══ Source material ══

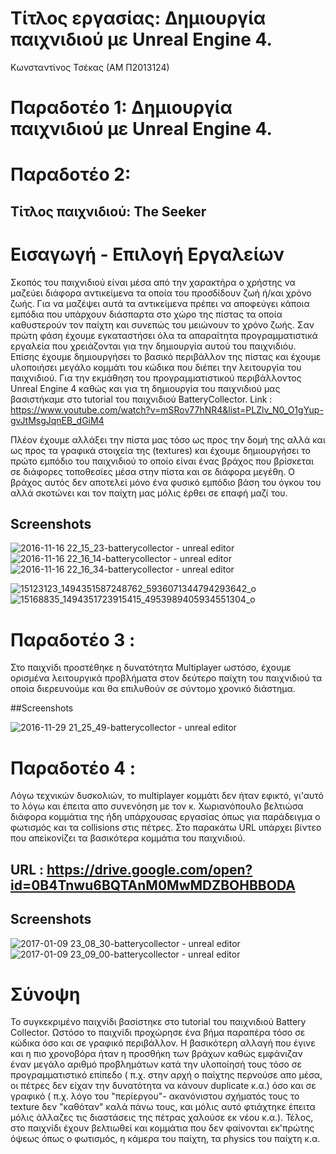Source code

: # Τίτλος εργασίας: Δημιουργία παιχνιδιού με Unreal Engine 4.

Κωνσταντίνος Τσέκας (ΑΜ Π2013124)


# Παραδοτέο 1: Δημιουργία παιχνιδιού με Unreal Engine 4.

# Παραδοτέο 2: 

## Τίτλος παιχνιδιού: The Seeker

# Εισαγωγή - Επιλογή Εργαλείων

Σκοπός του παιχνιδιού είναι μέσα από την χαρακτήρα ο χρήστης να μαζεύει διάφορα αντικείμενα τα οποία του
προσδίδουν ζωή ή/και χρόνο ζωής. Για να μαζέψει αυτά τα αντικείμενα πρέπει να αποφεύγει κάποια εμπόδια που υπάρχουν διάσπαρτα 
στο χώρο της πίστας τα οποία καθυστερούν τον παίχτη και συνεπώς του μειώνουν το χρόνο ζωής. Σαν πρώτη φάση έχουμε εγκαταστήσει όλα τα 
απαραίτητα προγραμματιστικά εργαλεία που χρειάζονται για την δημιουργία αυτού του παιχνιδιόυ. Επίσης έχουμε δημιουργήσει το βασικό
περιβάλλον της πίστας και έχουμε υλοποιήσει μεγάλο κομμάτι του κώδικα που διέπει την λειτουργία του παιχνιδιού. Για την εκμάθηση του 
προγραμματιστικού περιβάλλοντος Unreal Engine 4 καθώς και για τη δημιουργία του παιχνιδιού μας βασιστήκαμε στο tutorial  του παιχνιδιού
BatteryCollector.
Link : https://www.youtube.com/watch?v=mSRov77hNR4&list=PLZlv_N0_O1gYup-gvJtMsgJqnEB_dGiM4

Πλέον έχουμε αλλάξει την πίστα μας τόσο ως προς την δομή της αλλά και ως προς τα γραφικά στοιχεία της (textures) και έχουμε δημιουργήσει το πρώτο εμπόδιο του παιχνιδιού το οποίο είναι ένας βράχος που βρίσκεται σε διάφορες τοποθεσίες μέσα στην πίστα και σε διάφορα μεγέθη. Ο βράχος αυτός δεν αποτελεί μόνο ένα φυσικό εμπόδιο βάση του όγκου του αλλά σκοτώνει και τον παίχτη μας μόλις έρθει σε επαφή μαζί του.


## Screenshots

![2016-11-16 22_15_23-batterycollector - unreal editor](https://cloud.githubusercontent.com/assets/17496439/20364107/983516c4-ac4a-11e6-9b3c-84c59624fc14.jpg)
![2016-11-16 22_16_14-batterycollector - unreal editor](https://cloud.githubusercontent.com/assets/17496439/20364109/9842cca6-ac4a-11e6-9dfe-4652d968278d.jpg)
![2016-11-16 22_16_34-batterycollector - unreal editor](https://cloud.githubusercontent.com/assets/17496439/20364108/983c2c48-ac4a-11e6-835c-cf09c24e3ec3.jpg)

![15123123_1494351587248762_5936071344794293642_o](https://cloud.githubusercontent.com/assets/17496439/20530163/3b4f8e40-b0db-11e6-98c9-b497a47ef6e0.jpg)
![15168835_1494351723915415_4953989405934551304_o](https://cloud.githubusercontent.com/assets/17496439/20530232/71a71666-b0db-11e6-9008-5dd13cfc2a20.jpg)


# Παραδοτέο 3 :

Στο παιχνίδι προστέθηκε η δυνατότητα Multiplayer ωστόσο, έχουμε ορισμένα λειτουργικά προβλήματα στον δεύτερο παίχτη του παιχνιδιού τα οποία διερευνούμε και θα επιλυθούν σε σύντομο χρονικό διάστημα.

##Screenshots

![2016-11-29 21_25_49-batterycollector - unreal editor](https://cloud.githubusercontent.com/assets/17496439/20725516/c38b4df4-b67a-11e6-953f-b8ca719d53cc.jpg)

# Παραδοτέο 4 :

 Λόγω τεχνικών δυσκολιών, το multiplayer κομμάτι δεν ήταν εφικτό, γι'αυτό το λόγω και έπειτα απο συνενόηση με τον κ. Χωριανόπουλο βελτιώσα διάφορα κομμάτια της ήδη υπάρχουσας εργασίας όπως για παράδειγμα ο φωτισμός και τα collisions στις πέτρες. Στο παρακάτω URL υπάρχει βίντεο που απείκονίζει τα βασικότερα κομμάτια του παιχνιδιού.
 
 ## URL : https://drive.google.com/open?id=0B4Tnwu6BQTAnM0MwMDZBOHBBODA
 
 ## Screenshots
 
 ![2017-01-09 23_08_30-batterycollector - unreal editor](https://cloud.githubusercontent.com/assets/17496439/21783577/aacbd5de-d6c0-11e6-9f16-c06379c1d456.jpg)
![2017-01-09 23_09_00-batterycollector - unreal editor](https://cloud.githubusercontent.com/assets/17496439/21783578/aacda6f2-d6c0-11e6-8db8-b26cc5c356e8.jpg)

# Σύνοψη
 
 Το συγκεκριμένο παιχνίδι βασίστηκε στο tutorial του παιχνιδιού Battery Collector. Ωστόσο το παιχνίδι προχώρησε ένα βήμα παραπέρα τόσο σε κώδικα όσο και σε γραφικό περιβάλλον. Η βασικότερη αλλαγή που έγινε και η πιο χρονοβόρα ήταν η προσθήκη των βράχων καθώς εμφάνιζαν έναν μεγάλο αριθμό προβλημάτων κατά την υλοποίησή τους τόσο σε προγραμματιστικό επίπεδο ( π.χ. στην αρχή ο παίχτης περνούσε απο μέσα, οι πέτρες δεν είχαν την δυνατότητα να κάνουν duplicate κ.α.) όσο και σε γραφικό ( π.χ. λόγο του "περίεργου"- ακανόνιστου σχήματός τους το texture  δεν "καθόταν" καλά πάνω τους, και μόλις αυτό φτιάχτηκε έπειτα μόλις άλλαζες τις διαστάσεις της πέτρας χαλούσε εκ νέου κ.α.). Τέλος, στο παιχνίδι έχουν βελτιωθεί και κομμάτια που δεν φαίνονται εκ'πρώτης όψεως όπως ο φωτισμός, η κάμερα του παίχτη, τα physics του παίχτη κ.α.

═══

■ **Task description**
Only the records themselves, retyped exactly, belong in the answer; please leave all images behind.

■ **Task response**
Source code

: # Τίτλος εργασίας: Δημιουργία παιχνιδιού με Unreal Engine 4.

Κωνσταντίνος Τσέκας (ΑΜ Π2013124)


# Παραδοτέο 1: Δημιουργία παιχνιδιού με Unreal Engine 4.

# Παραδοτέο 2: 

## Τίτλος παιχνιδιού: The Seeker

# Εισαγωγή - Επιλογή Εργαλείων

Σκοπός του παιχνιδιού είναι μέσα από την χαρακτήρα ο χρήστης να μαζεύει διάφορα αντικείμενα τα οποία του
προσδίδουν ζωή ή/και χρόνο ζωής. Για να μαζέψει αυτά τα αντικείμενα πρέπει να αποφεύγει κάποια εμπόδια που υπάρχουν διάσπαρτα 
στο χώρο της πίστας τα οποία καθυστερούν τον παίχτη και συνεπώς του μειώνουν το χρόνο ζωής. Σαν πρώτη φάση έχουμε εγκαταστήσει όλα τα 
απαραίτητα προγραμματιστικά εργαλεία που χρειάζονται για την δημιουργία αυτού του παιχνιδιόυ. Επίσης έχουμε δημιουργήσει το βασικό
περιβάλλον της πίστας και έχουμε υλοποιήσει μεγάλο κομμάτι του κώδικα που διέπει την λειτουργία του παιχνιδιού. Για την εκμάθηση του 
προγραμματιστικού περιβάλλοντος Unreal Engine 4 καθώς και για τη δημιουργία του παιχνιδιού μας βασιστήκαμε στο tutorial  του παιχνιδιού
BatteryCollector.
Link : https://www.youtube.com/watch?v=mSRov77hNR4&list=PLZlv_N0_O1gYup-gvJtMsgJqnEB_dGiM4

Πλέον έχουμε αλλάξει την πίστα μας τόσο ως προς την δομή της αλλά και ως προς τα γραφικά στοιχεία της (textures) και έχουμε δημιουργήσει το πρώτο εμπόδιο του παιχνιδιού το οποίο είναι ένας βράχος που βρίσκεται σε διάφορες τοποθεσίες μέσα στην πίστα και σε διάφορα μεγέθη. Ο βράχος αυτός δεν αποτελεί μόνο ένα φυσικό εμπόδιο βάση του όγκου του αλλά σκοτώνει και τον παίχτη μας μόλις έρθει σε επαφή μαζί του.


## Screenshots

![2016-11-16 22_15_23-batterycollector - unreal editor](https://cloud.githubusercontent.com/assets/17496439/20364107/983516c4-ac4a-11e6-9b3c-84c59624fc14.jpg)
![2016-11-16 22_16_14-batterycollector - unreal editor](https://cloud.githubusercontent.com/assets/17496439/20364109/9842cca6-ac4a-11e6-9dfe-4652d968278d.jpg)
![2016-11-16 22_16_34-batterycollector - unreal editor](https://cloud.githubusercontent.com/assets/17496439/20364108/983c2c48-ac4a-11e6-835c-cf09c24e3ec3.jpg)

![15123123_1494351587248762_5936071344794293642_o](https://cloud.githubusercontent.com/assets/17496439/20530163/3b4f8e40-b0db-11e6-98c9-b497a47ef6e0.jpg)
![15168835_1494351723915415_4953989405934551304_o](https://cloud.githubusercontent.com/assets/17496439/20530232/71a71666-b0db-11e6-9008-5dd13cfc2a20.jpg)


# Παραδοτέο 3 :

Στο παιχνίδι προστέθηκε η δυνατότητα Multiplayer ωστόσο, έχουμε ορισμένα λειτουργικά προβλήματα στον δεύτερο παίχτη του παιχνιδιού τα οποία διερευνούμε και θα επιλυθούν σε σύντομο χρονικό διάστημα.

##Screenshots

![2016-11-29 21_25_49-batterycollector - unreal editor](https://cloud.githubusercontent.com/assets/17496439/20725516/c38b4df4-b67a-11e6-953f-b8ca719d53cc.jpg)

# Παραδοτέο 4 :

 Λόγω τεχνικών δυσκολιών, το multiplayer κομμάτι δεν ήταν εφικτό, γι'αυτό το λόγω και έπειτα απο συνενόηση με τον κ. Χωριανόπουλο βελτιώσα διάφορα κομμάτια της ήδη υπάρχουσας εργασίας όπως για παράδειγμα ο φωτισμός και τα collisions στις πέτρες. Στο παρακάτω URL υπάρχει βίντεο που απείκονίζει τα βασικότερα κομμάτια του παιχνιδιού.
 
 ## URL : https://drive.google.com/open?id=0B4Tnwu6BQTAnM0MwMDZBOHBBODA
 
 ## Screenshots
 
 ![2017-01-09 23_08_30-batterycollector - unreal editor](https://cloud.githubusercontent.com/assets/17496439/21783577/aacbd5de-d6c0-11e6-9f16-c06379c1d456.jpg)
![2017-01-09 23_09_00-batterycollector - unreal editor](https://cloud.githubusercontent.com/assets/17496439/21783578/aacda6f2-d6c0-11e6-8db8-b26cc5c356e8.jpg)

# Σύνοψη
 
 Το συγκεκριμένο παιχνίδι βασίστηκε στο tutorial του παιχνιδιού Battery Collector. Ωστόσο το παιχνίδι προχώρησε ένα βήμα παραπέρα τόσο σε κώδικα όσο και σε γραφικό περιβάλλον. Η βασικότερη αλλαγή που έγινε και η πιο χρονοβόρα ήταν η προσθήκη των βράχων καθώς εμφάνιζαν έναν μεγάλο αριθμό προβλημάτων κατά την υλοποίησή τους τόσο σε προγραμματιστικό επίπεδο ( π.χ. στην αρχή ο παίχτης περνούσε απο μέσα, οι πέτρες δεν είχαν την δυνατότητα να κάνουν duplicate κ.α.) όσο και σε γραφικό ( π.χ. λόγο του "περίεργου"- ακανόνιστου σχήματός τους το texture  δεν "καθόταν" καλά πάνω τους, και μόλις αυτό φτιάχτηκε έπειτα μόλις άλλαζες τις διαστάσεις της πέτρας χαλούσε εκ νέου κ.α.). Τέλος, στο παιχνίδι έχουν βελτιωθεί και κομμάτια που δεν φαίνονται εκ'πρώτης όψεως όπως ο φωτισμός, η κάμερα του παίχτη, τα physics του παίχτη κ.α.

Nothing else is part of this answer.